I think if I'm able to understand how to control a term and the purpose behind it(how's it going to help us in the end) than I think I might be able to finish the proof on my own.

Note: I don't want the complete proof for this question, but rather if someone can answer those questions above.

4 Answers4

2

If you assume $\delta < 1$, then you know that:

$$\begin{align*} |x-4|<\delta \\ \Rightarrow |x-4|<1 \\ \Rightarrow -1 < x-4 < 1 \\ \Rightarrow 3 < x < 5 \end{align*} $$

But then, we can determine what this means about $|x+4|$: $$\begin{align*} &\Rightarrow 7 < x+4 < 9 \\ &\Rightarrow |x+4| < 9 \end{align*} $$

So this means that if we assume $\delta<1$, we have:

$$|f(x)−16| = |x+4||x-4| < 9|x-4|$$

And if you let $\delta = \min\left(1,\frac{\epsilon}{9}\right)$, then:

$$|f(x)-16| < 9|x-4| < 9\left(\frac{\epsilon}{9}\right) = \epsilon$$

1

To control the factor $|x+4|$ we use the triangle inequality and the fact that $|x-4|<\delta$ so we have $$|x|-4\le|x-4|<\delta\Rightarrow |x|<4+\delta$$ and by assuming that $\delta\le1$ we find $$|x+4|\le |x|+4<8+\delta\le9$$ hence $$|x-4||x+4|<9|x-4|<\epsilon$$ and then we choose $\delta=\min\left(\frac\epsilon9,1\right)$ and the game is played.

0

We want to show that $|(x-4)(x+4)|$ can be made "small" by choosing $x$ suitably close to $4$. So the size of $|x-4|$ is under our control. The term $x+4$ could spoil things. However, if we say that in any case we will choose $|x-4|\lt 1$, then we know that $|x+4|$ will be less than $9$.

André Nicolas
  • 507,029
0

Notice that $|x-4|<\delta$ is equivalent to $4-\delta < x < 4+\delta$. Thus, if we add $4$ in every term of this inequality, we get $8-\delta<x+4<8+\delta$, so that $|x+4|<8+\delta$. Since we eventually want $|x+4||x-4|<\varepsilon$, we want $(8+\delta)(\delta)<\varepsilon$. If $\delta<1$, then $(8+\delta)(\delta)<9\delta$, and so $\delta<\min\{\varepsilon/9,1\}$ will do the trick.

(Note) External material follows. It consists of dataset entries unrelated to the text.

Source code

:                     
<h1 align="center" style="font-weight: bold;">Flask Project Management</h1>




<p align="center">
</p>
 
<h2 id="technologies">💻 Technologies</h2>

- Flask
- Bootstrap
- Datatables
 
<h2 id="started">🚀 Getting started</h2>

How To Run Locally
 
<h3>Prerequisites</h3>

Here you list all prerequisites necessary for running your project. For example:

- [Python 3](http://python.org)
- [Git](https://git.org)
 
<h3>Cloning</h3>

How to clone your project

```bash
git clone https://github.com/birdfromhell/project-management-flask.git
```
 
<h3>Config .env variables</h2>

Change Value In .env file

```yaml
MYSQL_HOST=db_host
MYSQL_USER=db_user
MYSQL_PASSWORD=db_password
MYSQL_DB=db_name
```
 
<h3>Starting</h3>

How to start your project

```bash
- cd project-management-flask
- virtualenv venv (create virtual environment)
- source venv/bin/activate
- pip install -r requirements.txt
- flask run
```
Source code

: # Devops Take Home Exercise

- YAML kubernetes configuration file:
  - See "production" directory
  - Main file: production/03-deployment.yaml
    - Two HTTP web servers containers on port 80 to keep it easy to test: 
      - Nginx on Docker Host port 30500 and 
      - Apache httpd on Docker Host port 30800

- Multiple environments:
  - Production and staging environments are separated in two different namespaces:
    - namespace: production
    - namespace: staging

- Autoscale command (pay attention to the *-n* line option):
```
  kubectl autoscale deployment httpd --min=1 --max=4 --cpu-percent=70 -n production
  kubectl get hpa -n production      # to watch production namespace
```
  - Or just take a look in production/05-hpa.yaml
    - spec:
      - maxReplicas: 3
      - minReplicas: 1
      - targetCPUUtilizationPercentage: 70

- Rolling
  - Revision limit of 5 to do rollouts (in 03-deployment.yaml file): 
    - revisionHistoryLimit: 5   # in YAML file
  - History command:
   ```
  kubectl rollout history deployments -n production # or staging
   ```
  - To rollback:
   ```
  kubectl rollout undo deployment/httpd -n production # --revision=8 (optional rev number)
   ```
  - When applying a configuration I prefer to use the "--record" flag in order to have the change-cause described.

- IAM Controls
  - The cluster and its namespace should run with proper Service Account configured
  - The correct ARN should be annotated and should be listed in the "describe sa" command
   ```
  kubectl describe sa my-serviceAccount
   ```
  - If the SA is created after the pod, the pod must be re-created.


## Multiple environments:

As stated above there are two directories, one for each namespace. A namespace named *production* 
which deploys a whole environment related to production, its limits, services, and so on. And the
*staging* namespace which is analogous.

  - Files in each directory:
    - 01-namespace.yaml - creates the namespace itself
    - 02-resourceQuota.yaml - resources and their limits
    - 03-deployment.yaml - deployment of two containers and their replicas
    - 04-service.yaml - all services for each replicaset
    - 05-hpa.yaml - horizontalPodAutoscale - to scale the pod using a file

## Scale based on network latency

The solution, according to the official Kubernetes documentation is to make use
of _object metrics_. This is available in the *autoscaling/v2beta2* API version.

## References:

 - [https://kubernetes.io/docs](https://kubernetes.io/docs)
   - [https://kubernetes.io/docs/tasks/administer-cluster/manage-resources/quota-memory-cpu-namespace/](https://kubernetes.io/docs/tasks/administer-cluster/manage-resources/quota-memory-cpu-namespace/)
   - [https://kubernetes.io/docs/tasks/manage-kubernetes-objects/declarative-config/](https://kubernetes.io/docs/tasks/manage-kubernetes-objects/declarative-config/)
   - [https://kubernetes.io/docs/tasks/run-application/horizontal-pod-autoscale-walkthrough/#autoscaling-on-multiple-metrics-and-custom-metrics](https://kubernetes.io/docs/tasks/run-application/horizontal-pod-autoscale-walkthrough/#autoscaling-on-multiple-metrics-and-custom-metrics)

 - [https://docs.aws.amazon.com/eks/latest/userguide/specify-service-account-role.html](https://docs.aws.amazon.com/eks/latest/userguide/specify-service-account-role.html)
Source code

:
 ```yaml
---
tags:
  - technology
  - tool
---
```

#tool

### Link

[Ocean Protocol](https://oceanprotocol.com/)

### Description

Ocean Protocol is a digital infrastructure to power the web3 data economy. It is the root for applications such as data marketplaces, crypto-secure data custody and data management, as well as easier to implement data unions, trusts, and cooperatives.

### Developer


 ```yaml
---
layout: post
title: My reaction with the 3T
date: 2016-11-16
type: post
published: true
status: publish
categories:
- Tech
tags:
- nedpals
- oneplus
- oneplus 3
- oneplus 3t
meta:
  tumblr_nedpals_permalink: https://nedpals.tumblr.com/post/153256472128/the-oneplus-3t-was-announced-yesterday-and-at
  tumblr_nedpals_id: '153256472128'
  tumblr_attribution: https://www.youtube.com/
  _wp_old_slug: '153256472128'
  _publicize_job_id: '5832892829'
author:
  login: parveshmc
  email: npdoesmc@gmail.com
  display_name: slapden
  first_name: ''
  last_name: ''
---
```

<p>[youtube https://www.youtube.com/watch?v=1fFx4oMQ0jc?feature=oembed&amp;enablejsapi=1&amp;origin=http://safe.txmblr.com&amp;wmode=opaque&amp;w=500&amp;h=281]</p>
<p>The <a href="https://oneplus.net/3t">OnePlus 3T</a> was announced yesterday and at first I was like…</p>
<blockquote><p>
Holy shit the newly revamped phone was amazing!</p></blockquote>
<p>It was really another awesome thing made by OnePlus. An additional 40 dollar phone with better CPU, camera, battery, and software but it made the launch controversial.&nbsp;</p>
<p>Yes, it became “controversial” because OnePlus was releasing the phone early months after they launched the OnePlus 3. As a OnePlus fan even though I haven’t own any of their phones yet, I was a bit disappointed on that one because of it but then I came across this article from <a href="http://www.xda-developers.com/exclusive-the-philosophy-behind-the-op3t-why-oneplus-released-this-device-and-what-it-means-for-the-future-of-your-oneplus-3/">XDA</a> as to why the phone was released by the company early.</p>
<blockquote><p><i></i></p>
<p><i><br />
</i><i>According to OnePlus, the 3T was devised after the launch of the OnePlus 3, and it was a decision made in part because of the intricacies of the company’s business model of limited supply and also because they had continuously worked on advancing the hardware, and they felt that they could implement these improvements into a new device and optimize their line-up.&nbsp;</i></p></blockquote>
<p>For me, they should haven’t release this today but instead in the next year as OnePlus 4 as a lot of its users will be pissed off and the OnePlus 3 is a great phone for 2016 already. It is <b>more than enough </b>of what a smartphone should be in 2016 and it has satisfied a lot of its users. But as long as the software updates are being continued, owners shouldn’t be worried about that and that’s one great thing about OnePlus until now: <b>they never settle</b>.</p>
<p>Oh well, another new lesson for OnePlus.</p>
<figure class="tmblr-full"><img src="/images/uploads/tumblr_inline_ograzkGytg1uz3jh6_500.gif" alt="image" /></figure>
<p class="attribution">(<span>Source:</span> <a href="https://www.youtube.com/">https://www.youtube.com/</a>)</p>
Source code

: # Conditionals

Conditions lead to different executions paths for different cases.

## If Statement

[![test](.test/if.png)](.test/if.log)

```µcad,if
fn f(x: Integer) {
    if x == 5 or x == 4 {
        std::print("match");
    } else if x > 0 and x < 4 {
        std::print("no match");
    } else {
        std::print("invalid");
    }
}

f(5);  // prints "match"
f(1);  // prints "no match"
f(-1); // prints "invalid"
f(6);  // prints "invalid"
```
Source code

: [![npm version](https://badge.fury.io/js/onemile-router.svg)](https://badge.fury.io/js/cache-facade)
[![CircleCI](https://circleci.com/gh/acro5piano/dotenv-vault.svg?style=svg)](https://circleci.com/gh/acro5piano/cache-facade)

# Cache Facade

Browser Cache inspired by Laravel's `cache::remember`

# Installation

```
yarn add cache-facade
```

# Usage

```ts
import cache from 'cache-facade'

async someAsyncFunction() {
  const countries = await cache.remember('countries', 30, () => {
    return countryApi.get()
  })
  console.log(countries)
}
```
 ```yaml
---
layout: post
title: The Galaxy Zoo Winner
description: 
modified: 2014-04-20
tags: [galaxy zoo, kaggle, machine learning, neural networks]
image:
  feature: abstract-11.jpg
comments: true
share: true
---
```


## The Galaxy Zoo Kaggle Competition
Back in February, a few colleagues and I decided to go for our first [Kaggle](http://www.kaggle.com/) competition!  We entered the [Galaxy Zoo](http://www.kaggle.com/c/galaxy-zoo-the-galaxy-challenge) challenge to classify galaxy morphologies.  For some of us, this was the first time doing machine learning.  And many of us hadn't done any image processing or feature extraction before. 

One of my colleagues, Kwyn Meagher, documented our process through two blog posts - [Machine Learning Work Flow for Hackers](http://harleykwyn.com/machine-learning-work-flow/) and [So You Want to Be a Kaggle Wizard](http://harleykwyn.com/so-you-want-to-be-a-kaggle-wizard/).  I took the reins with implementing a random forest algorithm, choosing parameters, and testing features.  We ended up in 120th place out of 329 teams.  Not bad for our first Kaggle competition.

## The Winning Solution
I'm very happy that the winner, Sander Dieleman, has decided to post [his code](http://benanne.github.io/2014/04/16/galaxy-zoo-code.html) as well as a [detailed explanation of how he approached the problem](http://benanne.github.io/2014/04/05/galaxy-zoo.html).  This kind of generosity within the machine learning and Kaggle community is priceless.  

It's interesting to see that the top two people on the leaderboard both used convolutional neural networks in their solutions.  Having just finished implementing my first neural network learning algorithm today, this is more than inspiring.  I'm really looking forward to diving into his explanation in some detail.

Now we can write the whole proof:

Let us show that $f(x)=x^2$ is continuous at $x=4$. Let $\varepsilon>0$ be arbitrary. Then, there is $\delta=\min\{\varepsilon/9,1\}>0$ such that for all $|x+4|<\delta$ we have $$|f(x)-f(4)|=|x^2-16|=|x+4||x-4|< (8+\delta)(\delta)\leq 9\delta=9\min\{\varepsilon/9,1\}\leq 9\cdot \varepsilon/9=\varepsilon,$$ where we have used the fact that if $|x-4|<\delta$, then $|x+4|<8+\delta$, and the fact that $\delta<1$ and $\delta<\varepsilon/9$. Hence $|f(x)-f(4)|<\varepsilon$ for all $x$ with $|x-4|<\delta$, and the proof is finished.